> Task:
From the listing below, copy every line with the word "scale".

> Input:
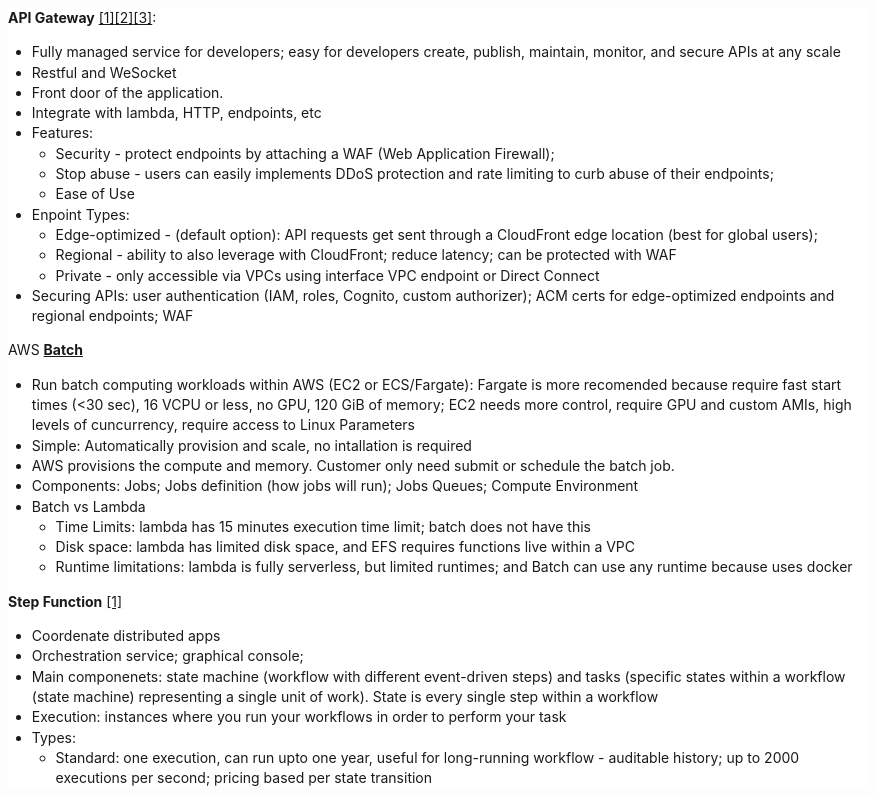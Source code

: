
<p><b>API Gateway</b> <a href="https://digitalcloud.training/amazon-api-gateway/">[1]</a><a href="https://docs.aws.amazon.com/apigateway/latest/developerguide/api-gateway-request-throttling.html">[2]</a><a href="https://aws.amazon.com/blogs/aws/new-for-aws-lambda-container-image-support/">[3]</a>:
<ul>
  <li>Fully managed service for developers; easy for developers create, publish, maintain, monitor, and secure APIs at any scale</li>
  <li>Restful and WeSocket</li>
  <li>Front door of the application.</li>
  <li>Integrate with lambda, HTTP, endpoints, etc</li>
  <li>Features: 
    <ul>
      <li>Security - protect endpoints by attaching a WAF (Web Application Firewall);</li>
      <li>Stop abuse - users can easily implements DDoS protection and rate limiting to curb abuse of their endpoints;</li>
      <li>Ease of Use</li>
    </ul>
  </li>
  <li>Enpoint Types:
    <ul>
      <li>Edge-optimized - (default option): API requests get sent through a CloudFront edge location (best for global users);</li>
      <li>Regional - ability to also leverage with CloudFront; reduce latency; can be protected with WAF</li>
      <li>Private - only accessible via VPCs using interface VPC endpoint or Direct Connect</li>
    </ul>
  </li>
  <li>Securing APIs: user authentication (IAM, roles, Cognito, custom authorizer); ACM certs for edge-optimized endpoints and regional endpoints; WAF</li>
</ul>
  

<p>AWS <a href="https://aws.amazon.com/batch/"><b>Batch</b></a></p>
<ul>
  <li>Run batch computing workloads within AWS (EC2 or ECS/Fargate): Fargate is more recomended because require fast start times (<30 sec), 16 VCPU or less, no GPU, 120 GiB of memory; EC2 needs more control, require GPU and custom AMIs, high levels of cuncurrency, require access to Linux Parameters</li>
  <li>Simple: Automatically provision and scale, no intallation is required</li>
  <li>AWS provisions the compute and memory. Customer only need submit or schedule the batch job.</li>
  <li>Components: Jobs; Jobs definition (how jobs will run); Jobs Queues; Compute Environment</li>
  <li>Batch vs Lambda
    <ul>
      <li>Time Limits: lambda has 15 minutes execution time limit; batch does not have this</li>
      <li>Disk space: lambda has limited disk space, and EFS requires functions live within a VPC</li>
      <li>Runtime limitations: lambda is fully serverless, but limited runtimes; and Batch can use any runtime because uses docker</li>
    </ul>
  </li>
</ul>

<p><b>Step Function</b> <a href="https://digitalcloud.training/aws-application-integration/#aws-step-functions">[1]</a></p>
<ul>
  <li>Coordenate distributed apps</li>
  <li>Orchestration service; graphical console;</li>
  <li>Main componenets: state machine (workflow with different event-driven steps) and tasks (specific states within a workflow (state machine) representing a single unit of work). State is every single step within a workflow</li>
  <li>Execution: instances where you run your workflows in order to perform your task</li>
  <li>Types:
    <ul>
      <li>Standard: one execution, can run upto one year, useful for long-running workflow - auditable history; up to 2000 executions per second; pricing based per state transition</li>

---

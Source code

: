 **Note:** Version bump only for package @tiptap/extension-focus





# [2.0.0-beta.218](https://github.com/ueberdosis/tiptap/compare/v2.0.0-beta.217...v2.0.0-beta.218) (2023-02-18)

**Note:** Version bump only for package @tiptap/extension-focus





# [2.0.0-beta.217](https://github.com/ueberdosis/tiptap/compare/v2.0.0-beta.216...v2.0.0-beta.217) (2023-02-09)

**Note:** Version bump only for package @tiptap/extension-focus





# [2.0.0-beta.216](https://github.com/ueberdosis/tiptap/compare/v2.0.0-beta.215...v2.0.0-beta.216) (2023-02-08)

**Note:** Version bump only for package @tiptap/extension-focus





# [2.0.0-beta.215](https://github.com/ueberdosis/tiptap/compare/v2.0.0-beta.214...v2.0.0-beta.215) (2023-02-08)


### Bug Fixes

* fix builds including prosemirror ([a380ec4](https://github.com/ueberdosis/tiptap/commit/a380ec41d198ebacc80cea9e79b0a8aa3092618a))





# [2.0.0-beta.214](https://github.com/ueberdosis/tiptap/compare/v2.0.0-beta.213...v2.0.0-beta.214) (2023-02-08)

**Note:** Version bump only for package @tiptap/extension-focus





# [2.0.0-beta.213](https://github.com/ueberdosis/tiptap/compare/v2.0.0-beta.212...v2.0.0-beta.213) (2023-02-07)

> Answer area:
  <li>Fully managed service for developers; easy for developers create, publish, maintain, monitor, and secure APIs at any scale</li>
  <li>Simple: Automatically provision and scale, no intallation is required</li>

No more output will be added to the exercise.